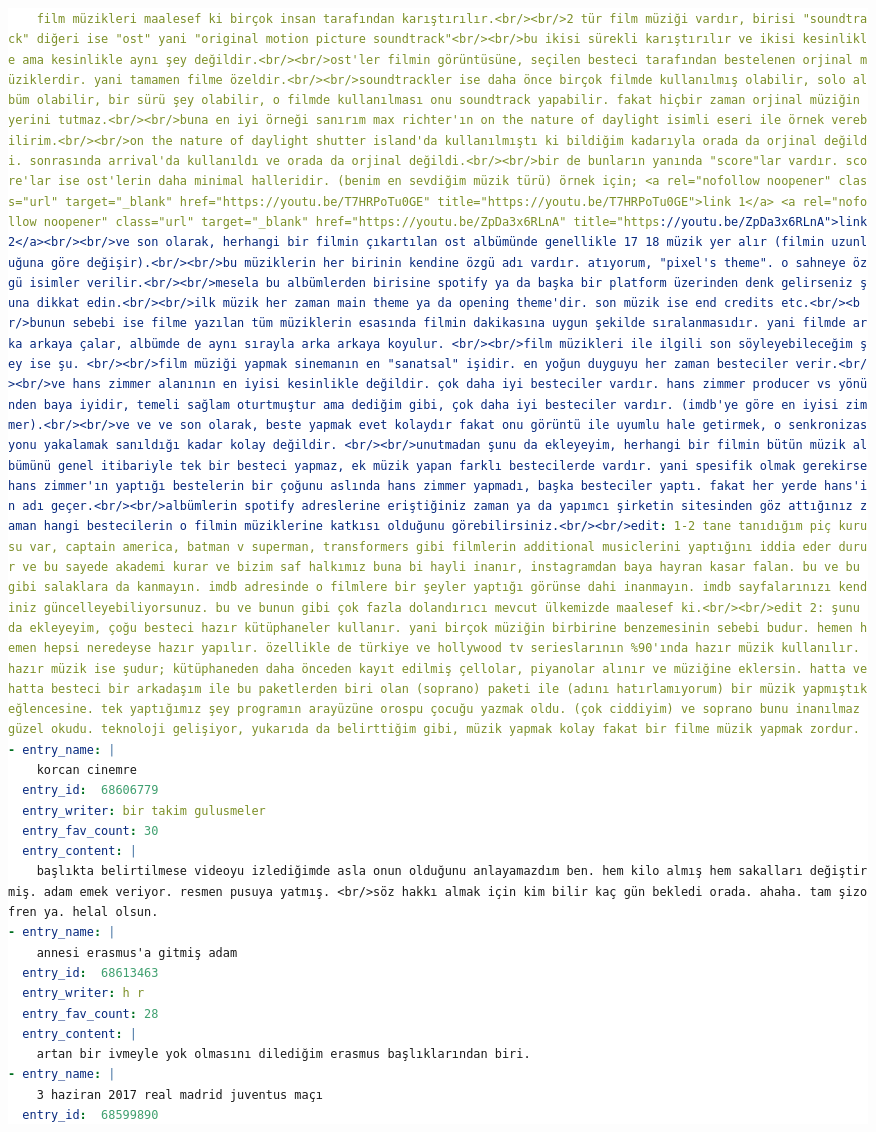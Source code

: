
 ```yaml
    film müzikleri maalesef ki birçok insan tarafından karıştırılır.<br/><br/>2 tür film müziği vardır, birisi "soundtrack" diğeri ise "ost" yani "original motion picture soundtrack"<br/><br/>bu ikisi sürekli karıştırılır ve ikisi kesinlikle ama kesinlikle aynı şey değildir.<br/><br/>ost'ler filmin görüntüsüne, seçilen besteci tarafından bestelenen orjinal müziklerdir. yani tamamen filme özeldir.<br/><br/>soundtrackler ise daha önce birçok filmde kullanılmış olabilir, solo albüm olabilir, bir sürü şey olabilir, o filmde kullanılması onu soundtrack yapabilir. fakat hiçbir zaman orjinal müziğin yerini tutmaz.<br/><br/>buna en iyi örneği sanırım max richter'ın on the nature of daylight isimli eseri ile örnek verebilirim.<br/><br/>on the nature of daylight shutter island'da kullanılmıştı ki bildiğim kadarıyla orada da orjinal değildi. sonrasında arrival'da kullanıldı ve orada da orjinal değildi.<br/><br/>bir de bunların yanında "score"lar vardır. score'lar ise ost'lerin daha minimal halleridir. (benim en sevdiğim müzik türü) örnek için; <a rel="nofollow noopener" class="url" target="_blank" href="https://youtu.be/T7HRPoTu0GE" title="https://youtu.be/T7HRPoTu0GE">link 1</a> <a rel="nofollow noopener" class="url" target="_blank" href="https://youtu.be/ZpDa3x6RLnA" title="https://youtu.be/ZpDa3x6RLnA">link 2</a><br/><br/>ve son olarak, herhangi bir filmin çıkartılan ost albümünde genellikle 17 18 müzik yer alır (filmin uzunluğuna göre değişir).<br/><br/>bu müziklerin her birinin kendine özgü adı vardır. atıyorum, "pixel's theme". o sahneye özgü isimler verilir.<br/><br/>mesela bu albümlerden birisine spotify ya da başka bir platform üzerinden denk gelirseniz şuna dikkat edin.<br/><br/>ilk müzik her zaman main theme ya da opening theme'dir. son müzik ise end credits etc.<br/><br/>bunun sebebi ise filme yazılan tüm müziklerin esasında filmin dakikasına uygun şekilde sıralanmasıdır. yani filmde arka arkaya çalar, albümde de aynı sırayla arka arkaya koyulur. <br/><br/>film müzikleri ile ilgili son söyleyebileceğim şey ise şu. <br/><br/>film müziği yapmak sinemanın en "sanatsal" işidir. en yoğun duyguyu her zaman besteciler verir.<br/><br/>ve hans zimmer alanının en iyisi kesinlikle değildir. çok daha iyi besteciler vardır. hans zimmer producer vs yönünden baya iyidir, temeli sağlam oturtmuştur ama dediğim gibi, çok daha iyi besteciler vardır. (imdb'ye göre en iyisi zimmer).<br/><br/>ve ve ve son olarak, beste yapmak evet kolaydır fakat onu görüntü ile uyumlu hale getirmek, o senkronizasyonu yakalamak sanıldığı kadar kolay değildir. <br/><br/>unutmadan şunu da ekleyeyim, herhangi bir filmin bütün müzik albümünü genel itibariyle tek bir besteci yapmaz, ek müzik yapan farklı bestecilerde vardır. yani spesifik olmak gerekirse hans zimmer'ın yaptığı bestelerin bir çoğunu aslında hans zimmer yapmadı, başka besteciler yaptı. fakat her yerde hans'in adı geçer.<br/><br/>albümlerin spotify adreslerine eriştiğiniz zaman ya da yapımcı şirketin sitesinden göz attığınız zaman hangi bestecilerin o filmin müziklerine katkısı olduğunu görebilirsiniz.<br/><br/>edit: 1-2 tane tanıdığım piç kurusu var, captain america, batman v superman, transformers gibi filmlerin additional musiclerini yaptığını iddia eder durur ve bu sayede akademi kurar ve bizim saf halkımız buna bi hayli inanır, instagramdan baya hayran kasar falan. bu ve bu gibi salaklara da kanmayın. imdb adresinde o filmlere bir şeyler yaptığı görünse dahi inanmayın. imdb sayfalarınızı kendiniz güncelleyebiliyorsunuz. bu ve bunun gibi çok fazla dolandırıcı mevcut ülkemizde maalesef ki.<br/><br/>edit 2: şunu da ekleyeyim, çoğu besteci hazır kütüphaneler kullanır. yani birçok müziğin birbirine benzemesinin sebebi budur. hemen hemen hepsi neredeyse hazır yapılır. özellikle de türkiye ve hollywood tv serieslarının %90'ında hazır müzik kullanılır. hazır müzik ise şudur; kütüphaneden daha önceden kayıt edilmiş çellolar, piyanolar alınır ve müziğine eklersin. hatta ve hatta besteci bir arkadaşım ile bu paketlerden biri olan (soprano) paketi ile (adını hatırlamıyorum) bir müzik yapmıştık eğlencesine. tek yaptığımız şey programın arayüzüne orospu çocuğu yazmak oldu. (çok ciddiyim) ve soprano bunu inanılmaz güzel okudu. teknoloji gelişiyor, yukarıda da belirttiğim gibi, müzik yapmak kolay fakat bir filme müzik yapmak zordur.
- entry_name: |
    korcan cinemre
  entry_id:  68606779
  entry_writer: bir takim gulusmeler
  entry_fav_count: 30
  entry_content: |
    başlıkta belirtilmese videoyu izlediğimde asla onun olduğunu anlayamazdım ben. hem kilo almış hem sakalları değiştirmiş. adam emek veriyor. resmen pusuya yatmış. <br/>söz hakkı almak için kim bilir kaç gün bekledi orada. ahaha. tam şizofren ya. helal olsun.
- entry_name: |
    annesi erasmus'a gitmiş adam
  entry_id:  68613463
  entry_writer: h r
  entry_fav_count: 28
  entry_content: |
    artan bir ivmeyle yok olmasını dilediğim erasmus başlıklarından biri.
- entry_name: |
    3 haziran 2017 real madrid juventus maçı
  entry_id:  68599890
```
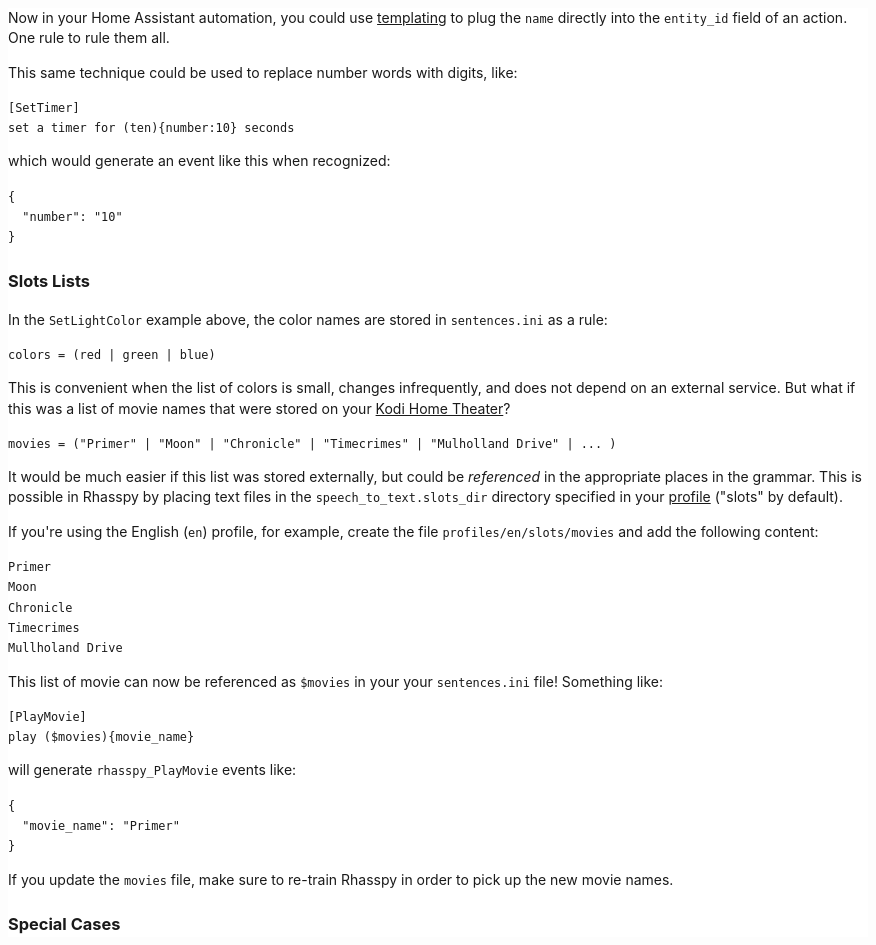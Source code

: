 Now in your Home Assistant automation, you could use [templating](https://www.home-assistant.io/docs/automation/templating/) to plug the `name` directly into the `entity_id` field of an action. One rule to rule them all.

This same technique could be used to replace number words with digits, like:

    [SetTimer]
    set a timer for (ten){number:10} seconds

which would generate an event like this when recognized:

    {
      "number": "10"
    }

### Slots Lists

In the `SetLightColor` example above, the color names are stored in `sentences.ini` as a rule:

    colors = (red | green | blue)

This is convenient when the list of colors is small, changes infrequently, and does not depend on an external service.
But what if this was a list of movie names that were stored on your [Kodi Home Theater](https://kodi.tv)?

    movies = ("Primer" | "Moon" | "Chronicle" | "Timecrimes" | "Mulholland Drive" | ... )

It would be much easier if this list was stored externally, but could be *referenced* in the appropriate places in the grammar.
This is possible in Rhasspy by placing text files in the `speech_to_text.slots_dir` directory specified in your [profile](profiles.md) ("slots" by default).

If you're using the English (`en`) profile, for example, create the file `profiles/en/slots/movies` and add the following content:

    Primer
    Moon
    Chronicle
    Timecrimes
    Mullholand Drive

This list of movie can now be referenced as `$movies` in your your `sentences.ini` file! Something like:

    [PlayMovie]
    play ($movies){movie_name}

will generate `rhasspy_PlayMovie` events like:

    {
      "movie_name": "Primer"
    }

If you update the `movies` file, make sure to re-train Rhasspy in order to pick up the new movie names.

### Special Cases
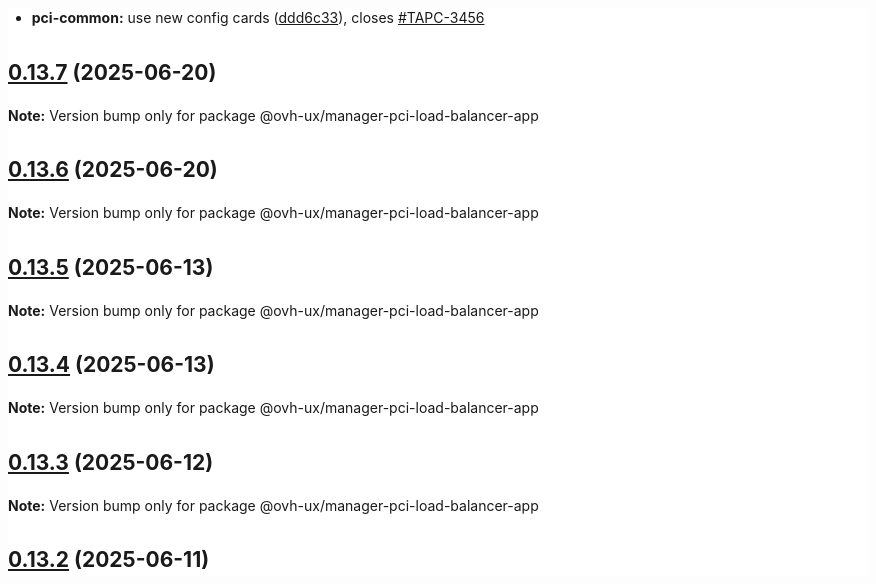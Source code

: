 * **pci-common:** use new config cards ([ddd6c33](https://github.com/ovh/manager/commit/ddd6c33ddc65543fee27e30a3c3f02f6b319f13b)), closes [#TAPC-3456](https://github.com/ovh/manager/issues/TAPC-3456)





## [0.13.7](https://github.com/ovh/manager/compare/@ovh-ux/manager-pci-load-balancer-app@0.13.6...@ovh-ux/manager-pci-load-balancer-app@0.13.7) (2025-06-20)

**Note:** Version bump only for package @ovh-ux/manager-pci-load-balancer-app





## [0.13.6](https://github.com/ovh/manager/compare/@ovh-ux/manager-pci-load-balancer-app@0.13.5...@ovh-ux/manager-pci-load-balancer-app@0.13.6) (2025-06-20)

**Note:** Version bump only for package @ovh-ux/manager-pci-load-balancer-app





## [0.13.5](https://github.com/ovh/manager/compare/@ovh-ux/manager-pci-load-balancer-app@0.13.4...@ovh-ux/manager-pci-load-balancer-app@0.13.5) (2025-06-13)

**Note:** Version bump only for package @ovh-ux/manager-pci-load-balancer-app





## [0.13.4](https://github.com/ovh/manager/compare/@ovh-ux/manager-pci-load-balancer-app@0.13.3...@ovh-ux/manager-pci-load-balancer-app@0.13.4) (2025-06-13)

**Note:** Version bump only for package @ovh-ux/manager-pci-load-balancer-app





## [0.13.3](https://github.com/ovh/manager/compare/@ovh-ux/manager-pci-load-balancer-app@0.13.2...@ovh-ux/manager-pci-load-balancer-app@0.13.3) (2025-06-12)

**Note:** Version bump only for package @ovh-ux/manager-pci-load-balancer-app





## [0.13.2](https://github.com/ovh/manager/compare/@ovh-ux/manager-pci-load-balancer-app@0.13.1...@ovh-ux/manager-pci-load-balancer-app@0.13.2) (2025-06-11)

====

_Description of the task_: Beginning at the line above with "set a timer" and finishing at the line with "colors = (red | green | blue)", return each line exactly and return nothing else.

_Result of the exercise_:
    set a timer for (ten){number:10} seconds

which would generate an event like this when recognized:

    {
      "number": "10"
    }

### Slots Lists

In the `SetLightColor` example above, the color names are stored in `sentences.ini` as a rule:

    colors = (red | green | blue)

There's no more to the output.